Однако ярость моря длилась недолго. Очень скоро ветер утих, волны постепенно сменили ярость на нежную ласку, черные тучи повернули назад, и воздух посветлел, стал словно прозрачным, исполненным какой-то хрустальной звонкости. Гроза прошла стороной, и рыбаки вздохнули с облегчением. Любая погода была лучше бешеного, свирепого шторма, с которым никогда нельзя было совладать, сила и ярость которого приводила к потерям и разрушениям.

К вечеру полностью распогодилось, и двое местных мальчишек, живущих в домах на склонах, рядом с домами бывшего монастыря, спустились на пляж, к морю.

Когда-то на высоком мысе Большой Фонтан возвышался монастырь, построенный в честь Божьей Матери. До сих пор со стороны моря и с берега отчетливо были видны его величественные корпуса и каменная церковь. Но в 1922 году, как только власть большевиков окончательно укрепилась в городе, монастырь закрыли. С тех пор местные жители предпочитали обходить закрытый монастырь стороной.

Для живущих здесь, особенно пожилых людей, монастырь этот по-прежнему был священным, и они не понимали, как его можно было закрыть. Некоторые даже говорили, что такое надругательство приведет большевиков к беде. Впрочем, говорили это всегда тихо, шепотом, чтобы не дошли эти разговоры до вездесущих ушей, которых всегда хватало поблизости и которыми так профессионально занимались сотрудники НКВД.

Мальчишки весело носились по берегу, не обращая внимания на стены монастыря, нависавшие над песчаным пляжем. Один из них вырвался вперед, гоняя по песку длинной палкой какую-то перламутровую ракушку. Второй изо всех сил старался поспеть за ним.

Игра была в самом разгаре, как вдруг первый мальчишка резко остановился.

– Эй, иди сюда! – обернувшись, резко замахал он руками приятелю. – Смотри, что нашел!

Тот не заставил себя ждать и со всех ног бросился вперед, заинтересованный непривычными нотками в голосе друга. Подбежав, увидел, что прямо перед ними, присыпанная песком, белеет какая-то ткань.

– Что это? – пацан был настроен решительно. – Давай посмотрим!

С этими словами он начал тыкать ткань палкой, стараясь ее перевернуть. То, что открылось потом, выглядело настолько ужасно, что мальчишки, дико закричав, отпрянули. На песке лежало мертвое тело… Маленькое мертвое тело…

Оно уже всё почернело и распухло – видимо, долго находилось в воде. Единственное, что говорило о том, что это была девочка или совсем молоденькая девушка, были длинные черные волосы, которые окружали голову страшным ореолом…

– Утопла… – Первый мальчишка взял себя в руки быстрей, чем его товарищ, – утопленница… За бурю. Ну все, будет теперь к нам по ночам ходить.

– Да иди ты! – Второй пацан всё не мог перестать дрожать. – Давай ее в море обратно столкнем?

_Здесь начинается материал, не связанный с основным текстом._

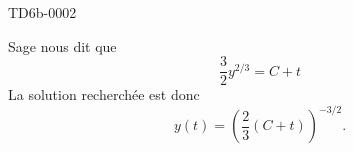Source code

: \begin{corrige}{TD6b-0002}
\begin{enumerate}
            Sage nous dit que
            \begin{equation}
                \frac{ 3 }{2}y^{2/3}=C+t
            \end{equation}
            La solution recherchée est donc
            \begin{equation}
                y(t)=\left( \frac{ 2 }{ 3 }(C+t) \right)^{-3/2}.
            \end{equation}
            
    \end{enumerate}

\end{corrige}
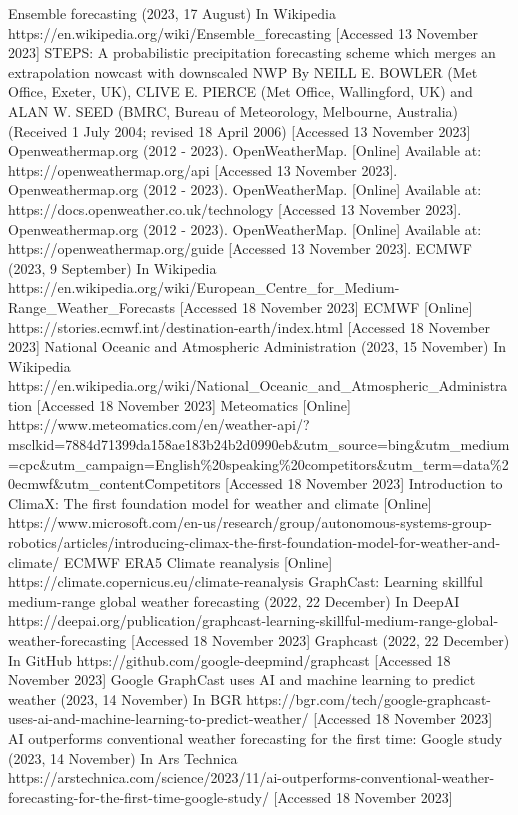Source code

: \documentclass[../paper.tex]{subfiles}
\begin{document}
\begin{thebibliography}{00}
     Ensemble forecasting (2023, 17 August) In Wikipedia https://en.wikipedia.org/wiki/Ensemble\_forecasting [Accessed 13 November 2023]
     STEPS:
    A probabilistic precipitation forecasting scheme which merges an extrapolation nowcast with downscaled NWP
    By NEILL E. BOWLER (Met Office, Exeter, UK), CLIVE E. PIERCE (Met Office, Wallingford, UK) and ALAN W. SEED (BMRC,
    Bureau of Meteorology, Melbourne, Australia)
    (Received 1 July 2004; revised 18 April 2006) [Accessed 13 November 2023]
     Openweathermap.org (2012 - 2023).
    OpenWeatherMap.
    [Online] Available at: https://openweathermap.org/api [Accessed 13 November 2023].
     Openweathermap.org (2012 - 2023).
    OpenWeatherMap.
    [Online] Available at: https://docs.openweather.co.uk/technology [Accessed 13 November 2023].
     Openweathermap.org (2012 - 2023).
    OpenWeatherMap.
    [Online] Available at: https://openweathermap.org/guide [Accessed 13 November 2023].
     ECMWF (2023, 9 September) In Wikipedia https://en.wikipedia.org/wiki/European\_Centre\_for\_Medium-Range\_Weather\_Forecasts [Accessed 18 November 2023]
     ECMWF [Online] https://stories.ecmwf.int/destination-earth/index.html [Accessed 18 November 2023]
     National Oceanic and Atmospheric Administration (2023, 15 November) In Wikipedia https://en.wikipedia.org/wiki/National\_Oceanic\_and\_Atmospheric\_Administration [Accessed 18 November 2023]
     Meteomatics [Online] https://www.meteomatics.com/en/weather-api/?msclkid=7884d71399da158ae183b24b2d0990eb\&utm\_source=bing\&utm\_medium=cpc\&utm\_campaign=English\%20speaking\%20competitors\&utm\_term=data\%20ecmwf\&utm\_content\=Competitors [Accessed 18 November 2023]
     Introduction to ClimaX: The first foundation model for weather and climate [Online] https://www.microsoft.com/en-us/research/group/autonomous-systems-group-robotics/articles/introducing-climax-the-first-foundation-model-for-weather-and-climate/
     ECMWF ERA5 Climate reanalysis [Online] https://climate.copernicus.eu/climate-reanalysis
     GraphCast: Learning skillful medium-range global weather forecasting (2022, 22 December) In DeepAI https://deepai.org/publication/graphcast-learning-skillful-medium-range-global-weather-forecasting [Accessed 18 November 2023]
     Graphcast (2022, 22 December) In GitHub https://github.com/google-deepmind/graphcast [Accessed 18 November 2023]
     Google GraphCast uses AI and machine learning to predict weather (2023, 14 November) In BGR https://bgr.com/tech/google-graphcast-uses-ai-and-machine-learning-to-predict-weather/ [Accessed 18 November 2023]
     AI outperforms conventional weather forecasting for the first time: Google study (2023, 14 November) In Ars Technica https://arstechnica.com/science/2023/11/ai-outperforms-conventional-weather-forecasting-for-the-first-time-google-study/ [Accessed 18 November 2023]
\end{thebibliography}
\end{document}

– Нельзя, – первый был взрослый не по годам, – надо мужикам сказать. Мало ли что будет. Бежим отсюдова…

Глава 5

Зина Крестовская провела по волосам щеткой, повернула голову так, чтобы локоны освещал солнечный закатный свет, и старательно улыбнулась. Несмотря на то, что это было не очень естественно, получилось даже неплохо. С серыми мышиными космами было покончено. Теперь в светлых прядях пышных волос роскошно золотилось солнце, даже в самом конце дня.

Волосы были в порядке. Зина провела по губам яркой розовой помадой. Она тут же показалась ей пошлой. Зина поморщилась, но вытирать не стала. Пошлая? Ну и ладно! Крестовской было на это плевать. В этот день, вернее, вечер Зине хотелось быть легкомысленной, веселой, даже пошлой… Какой угодно – дурочкой, хохотушкой, кокеткой, но только не женщиной с пистолетом у пояса. Не сотрудницей НКВД.

В этот вечер у нее было свидание – впервые за столько месяцев. И она хотела насладиться этим сполна.

После завершения дела о Змее Сварога – Зина называла про себя это «Делом о змеях» – на нее просто обрушилась новая жизнь. И с такой силой, что у Крестовской просто перехватило дух. И на фоне всех этих событий Зина почти сумела пережить мучительный уход Виктора Барга. А ведь в самом начале, даже несмотря на дружеское участие Бершадова, она думала, что будет мучительно страдать по ночам.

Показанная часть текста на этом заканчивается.